**TRY IT:** If a line of the data below contains the string "weights", copy it into your answer.

**EXERCISE INPUTS:**
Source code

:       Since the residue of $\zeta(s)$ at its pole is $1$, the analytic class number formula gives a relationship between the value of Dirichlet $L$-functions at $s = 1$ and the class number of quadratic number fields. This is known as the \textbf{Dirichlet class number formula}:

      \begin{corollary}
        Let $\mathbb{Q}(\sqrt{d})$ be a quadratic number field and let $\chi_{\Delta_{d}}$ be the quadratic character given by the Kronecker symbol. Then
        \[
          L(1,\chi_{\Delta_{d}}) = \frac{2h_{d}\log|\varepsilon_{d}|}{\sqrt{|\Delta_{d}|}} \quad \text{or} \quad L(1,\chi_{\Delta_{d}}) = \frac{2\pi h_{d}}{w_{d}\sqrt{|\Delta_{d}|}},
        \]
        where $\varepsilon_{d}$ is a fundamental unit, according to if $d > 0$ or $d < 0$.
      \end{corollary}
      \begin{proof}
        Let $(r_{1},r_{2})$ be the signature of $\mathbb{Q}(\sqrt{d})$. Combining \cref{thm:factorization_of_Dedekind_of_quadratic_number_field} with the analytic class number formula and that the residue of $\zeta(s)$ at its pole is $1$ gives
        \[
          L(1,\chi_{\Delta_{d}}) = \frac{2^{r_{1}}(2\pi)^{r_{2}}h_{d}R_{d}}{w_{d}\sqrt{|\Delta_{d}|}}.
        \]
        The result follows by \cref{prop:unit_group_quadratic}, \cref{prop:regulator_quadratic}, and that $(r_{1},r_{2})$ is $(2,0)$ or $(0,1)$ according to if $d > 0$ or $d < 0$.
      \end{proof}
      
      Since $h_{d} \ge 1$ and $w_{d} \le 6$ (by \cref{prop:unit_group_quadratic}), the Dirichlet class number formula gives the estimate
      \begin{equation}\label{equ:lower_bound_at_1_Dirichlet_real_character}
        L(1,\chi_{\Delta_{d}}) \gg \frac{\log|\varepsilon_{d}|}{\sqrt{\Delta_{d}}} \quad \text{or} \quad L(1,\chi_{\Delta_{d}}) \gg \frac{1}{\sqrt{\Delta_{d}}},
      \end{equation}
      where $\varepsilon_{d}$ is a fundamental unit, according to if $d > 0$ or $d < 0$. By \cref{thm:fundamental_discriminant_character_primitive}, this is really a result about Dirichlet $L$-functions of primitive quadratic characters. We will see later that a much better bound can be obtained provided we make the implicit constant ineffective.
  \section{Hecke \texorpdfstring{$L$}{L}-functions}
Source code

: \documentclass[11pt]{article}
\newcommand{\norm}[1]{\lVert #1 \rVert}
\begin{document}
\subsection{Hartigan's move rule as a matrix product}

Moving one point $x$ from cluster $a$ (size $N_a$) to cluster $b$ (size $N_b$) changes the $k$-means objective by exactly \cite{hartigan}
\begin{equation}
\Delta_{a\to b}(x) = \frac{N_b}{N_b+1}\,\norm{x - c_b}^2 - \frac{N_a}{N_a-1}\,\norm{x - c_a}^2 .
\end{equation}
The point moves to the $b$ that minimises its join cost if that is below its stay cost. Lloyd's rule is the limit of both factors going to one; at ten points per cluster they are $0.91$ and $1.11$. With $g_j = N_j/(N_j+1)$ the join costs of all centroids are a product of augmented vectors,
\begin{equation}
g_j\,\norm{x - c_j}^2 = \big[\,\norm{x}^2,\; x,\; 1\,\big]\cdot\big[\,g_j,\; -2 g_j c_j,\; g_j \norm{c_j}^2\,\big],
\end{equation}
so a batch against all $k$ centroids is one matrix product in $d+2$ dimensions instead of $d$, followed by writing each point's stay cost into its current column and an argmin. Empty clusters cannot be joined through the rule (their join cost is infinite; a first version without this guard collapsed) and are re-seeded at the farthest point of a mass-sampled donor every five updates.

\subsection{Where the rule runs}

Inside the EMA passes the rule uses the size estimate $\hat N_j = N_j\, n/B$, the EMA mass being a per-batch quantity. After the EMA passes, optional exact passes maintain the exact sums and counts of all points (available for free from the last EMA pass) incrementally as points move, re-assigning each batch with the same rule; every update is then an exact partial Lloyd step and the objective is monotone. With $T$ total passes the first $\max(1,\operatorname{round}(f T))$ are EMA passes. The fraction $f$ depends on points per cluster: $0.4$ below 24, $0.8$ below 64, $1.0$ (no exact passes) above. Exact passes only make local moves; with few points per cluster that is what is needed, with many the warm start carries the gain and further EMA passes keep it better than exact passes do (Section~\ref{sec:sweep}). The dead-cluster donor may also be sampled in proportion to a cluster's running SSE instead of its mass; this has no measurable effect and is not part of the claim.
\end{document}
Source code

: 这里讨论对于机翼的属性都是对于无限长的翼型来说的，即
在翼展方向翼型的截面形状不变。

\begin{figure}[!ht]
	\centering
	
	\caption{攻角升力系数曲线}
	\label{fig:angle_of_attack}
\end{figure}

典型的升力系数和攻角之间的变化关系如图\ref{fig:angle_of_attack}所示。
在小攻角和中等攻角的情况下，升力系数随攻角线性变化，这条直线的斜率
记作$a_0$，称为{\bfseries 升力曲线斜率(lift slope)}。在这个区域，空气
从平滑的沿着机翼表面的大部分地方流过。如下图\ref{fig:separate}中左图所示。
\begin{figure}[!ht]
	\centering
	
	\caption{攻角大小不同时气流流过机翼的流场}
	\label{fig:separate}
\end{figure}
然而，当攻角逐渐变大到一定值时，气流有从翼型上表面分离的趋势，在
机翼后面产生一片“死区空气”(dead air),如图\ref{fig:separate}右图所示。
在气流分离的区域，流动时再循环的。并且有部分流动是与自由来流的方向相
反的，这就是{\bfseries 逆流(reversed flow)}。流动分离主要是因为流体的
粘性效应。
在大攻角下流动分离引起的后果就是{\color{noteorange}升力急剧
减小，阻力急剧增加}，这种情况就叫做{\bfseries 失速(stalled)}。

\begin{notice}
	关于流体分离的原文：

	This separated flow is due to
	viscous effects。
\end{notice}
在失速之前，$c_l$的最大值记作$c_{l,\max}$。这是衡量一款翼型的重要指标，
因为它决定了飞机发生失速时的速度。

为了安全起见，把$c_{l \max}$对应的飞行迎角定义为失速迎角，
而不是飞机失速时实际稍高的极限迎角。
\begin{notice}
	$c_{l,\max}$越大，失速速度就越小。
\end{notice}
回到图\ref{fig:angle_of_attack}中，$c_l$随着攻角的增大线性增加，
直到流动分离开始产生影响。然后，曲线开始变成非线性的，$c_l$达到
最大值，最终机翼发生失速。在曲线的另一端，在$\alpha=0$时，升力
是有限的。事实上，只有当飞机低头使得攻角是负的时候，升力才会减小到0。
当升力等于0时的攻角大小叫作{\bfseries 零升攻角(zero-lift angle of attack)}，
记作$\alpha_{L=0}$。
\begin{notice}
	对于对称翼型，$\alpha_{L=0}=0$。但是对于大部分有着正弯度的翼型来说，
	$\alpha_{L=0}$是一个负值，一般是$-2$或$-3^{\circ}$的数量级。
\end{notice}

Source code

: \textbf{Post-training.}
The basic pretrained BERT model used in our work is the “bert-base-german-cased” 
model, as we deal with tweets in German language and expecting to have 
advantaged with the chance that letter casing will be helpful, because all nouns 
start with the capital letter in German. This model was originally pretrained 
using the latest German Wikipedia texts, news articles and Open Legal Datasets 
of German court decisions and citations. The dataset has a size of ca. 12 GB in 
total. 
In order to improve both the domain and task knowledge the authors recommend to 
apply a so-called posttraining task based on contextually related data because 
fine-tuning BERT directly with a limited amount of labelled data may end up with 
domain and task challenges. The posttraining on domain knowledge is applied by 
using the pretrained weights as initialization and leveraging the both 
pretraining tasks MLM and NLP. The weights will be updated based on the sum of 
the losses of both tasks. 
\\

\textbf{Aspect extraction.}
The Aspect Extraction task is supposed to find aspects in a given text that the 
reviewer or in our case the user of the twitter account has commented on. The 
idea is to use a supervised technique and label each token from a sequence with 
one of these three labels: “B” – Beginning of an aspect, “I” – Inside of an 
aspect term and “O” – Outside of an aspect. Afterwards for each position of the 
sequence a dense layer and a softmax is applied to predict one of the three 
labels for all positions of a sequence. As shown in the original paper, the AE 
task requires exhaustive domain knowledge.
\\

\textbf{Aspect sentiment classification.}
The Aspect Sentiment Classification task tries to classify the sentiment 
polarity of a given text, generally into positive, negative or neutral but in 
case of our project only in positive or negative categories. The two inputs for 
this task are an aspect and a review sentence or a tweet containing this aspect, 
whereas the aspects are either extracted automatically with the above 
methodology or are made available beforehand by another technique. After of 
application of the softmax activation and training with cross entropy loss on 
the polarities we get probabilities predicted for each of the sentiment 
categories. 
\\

**SOLUTION FOR THIS PROBLEM:**
using the pretrained weights as initialization and leveraging the both 
pretraining tasks MLM and NLP. The weights will be updated based on the sum of 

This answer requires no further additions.